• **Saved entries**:
....

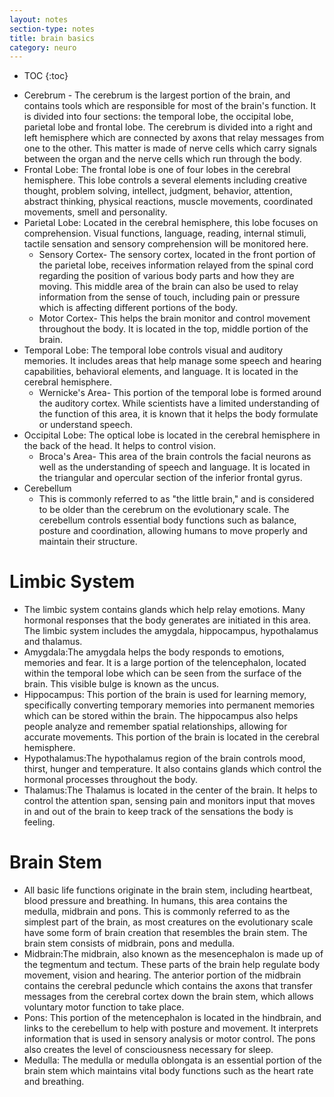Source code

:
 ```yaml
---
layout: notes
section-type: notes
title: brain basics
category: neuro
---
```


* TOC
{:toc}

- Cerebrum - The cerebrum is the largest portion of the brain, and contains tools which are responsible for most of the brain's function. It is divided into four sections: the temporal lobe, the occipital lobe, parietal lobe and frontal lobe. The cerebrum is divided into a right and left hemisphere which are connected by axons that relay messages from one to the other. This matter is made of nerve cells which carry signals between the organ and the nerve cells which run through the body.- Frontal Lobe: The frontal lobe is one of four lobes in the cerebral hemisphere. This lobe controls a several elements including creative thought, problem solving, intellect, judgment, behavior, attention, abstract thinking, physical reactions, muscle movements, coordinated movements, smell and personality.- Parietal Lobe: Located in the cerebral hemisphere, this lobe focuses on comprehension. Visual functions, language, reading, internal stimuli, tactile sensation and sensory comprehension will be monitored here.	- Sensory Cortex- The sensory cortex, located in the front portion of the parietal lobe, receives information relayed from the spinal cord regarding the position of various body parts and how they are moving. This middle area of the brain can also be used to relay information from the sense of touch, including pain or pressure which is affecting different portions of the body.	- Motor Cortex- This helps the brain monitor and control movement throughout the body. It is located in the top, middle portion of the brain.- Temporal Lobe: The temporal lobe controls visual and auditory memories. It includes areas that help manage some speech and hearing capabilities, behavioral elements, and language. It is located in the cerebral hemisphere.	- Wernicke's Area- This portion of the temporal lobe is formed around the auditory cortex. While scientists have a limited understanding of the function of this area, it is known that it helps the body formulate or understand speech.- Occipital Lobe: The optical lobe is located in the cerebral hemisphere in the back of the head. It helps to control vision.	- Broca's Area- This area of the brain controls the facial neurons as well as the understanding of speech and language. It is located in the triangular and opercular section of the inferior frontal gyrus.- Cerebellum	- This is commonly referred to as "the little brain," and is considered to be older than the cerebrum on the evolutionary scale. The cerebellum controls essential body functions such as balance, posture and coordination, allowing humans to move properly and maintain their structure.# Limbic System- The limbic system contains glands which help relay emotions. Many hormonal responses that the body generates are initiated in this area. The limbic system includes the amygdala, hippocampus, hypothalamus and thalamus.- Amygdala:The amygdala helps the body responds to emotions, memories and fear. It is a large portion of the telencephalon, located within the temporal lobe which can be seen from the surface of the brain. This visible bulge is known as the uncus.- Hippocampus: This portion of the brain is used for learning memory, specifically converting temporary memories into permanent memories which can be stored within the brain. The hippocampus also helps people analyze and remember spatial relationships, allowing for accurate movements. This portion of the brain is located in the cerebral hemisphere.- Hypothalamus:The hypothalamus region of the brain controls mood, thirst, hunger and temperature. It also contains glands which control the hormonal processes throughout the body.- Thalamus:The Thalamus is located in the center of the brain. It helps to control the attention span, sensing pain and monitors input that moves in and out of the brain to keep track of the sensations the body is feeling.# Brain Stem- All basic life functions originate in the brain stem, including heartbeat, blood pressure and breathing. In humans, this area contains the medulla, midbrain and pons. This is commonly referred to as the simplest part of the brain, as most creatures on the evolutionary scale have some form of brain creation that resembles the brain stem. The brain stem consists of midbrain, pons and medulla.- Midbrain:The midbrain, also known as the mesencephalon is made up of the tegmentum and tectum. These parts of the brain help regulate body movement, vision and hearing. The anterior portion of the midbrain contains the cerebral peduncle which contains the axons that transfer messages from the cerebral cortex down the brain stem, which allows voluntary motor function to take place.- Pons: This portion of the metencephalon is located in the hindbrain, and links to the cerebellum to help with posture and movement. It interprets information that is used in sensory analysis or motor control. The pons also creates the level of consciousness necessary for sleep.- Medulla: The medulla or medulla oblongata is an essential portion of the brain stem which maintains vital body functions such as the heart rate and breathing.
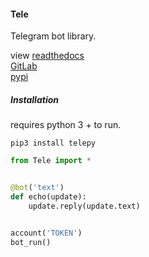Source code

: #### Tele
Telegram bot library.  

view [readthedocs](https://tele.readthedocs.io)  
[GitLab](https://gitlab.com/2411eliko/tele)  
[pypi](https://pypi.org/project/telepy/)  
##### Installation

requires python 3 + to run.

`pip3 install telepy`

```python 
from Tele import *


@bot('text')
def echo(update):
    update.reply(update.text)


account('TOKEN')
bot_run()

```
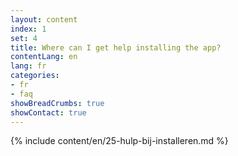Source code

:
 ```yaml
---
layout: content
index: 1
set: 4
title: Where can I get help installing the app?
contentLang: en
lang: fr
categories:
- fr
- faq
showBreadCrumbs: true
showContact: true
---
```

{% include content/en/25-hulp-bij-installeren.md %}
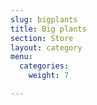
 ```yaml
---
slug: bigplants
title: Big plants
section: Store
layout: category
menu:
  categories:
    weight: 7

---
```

....

• **Brief**: Please find the lines in the data that contain the word "layout" and copy them.

• **Exercise result**:
layout: notes
layout: content
layout: category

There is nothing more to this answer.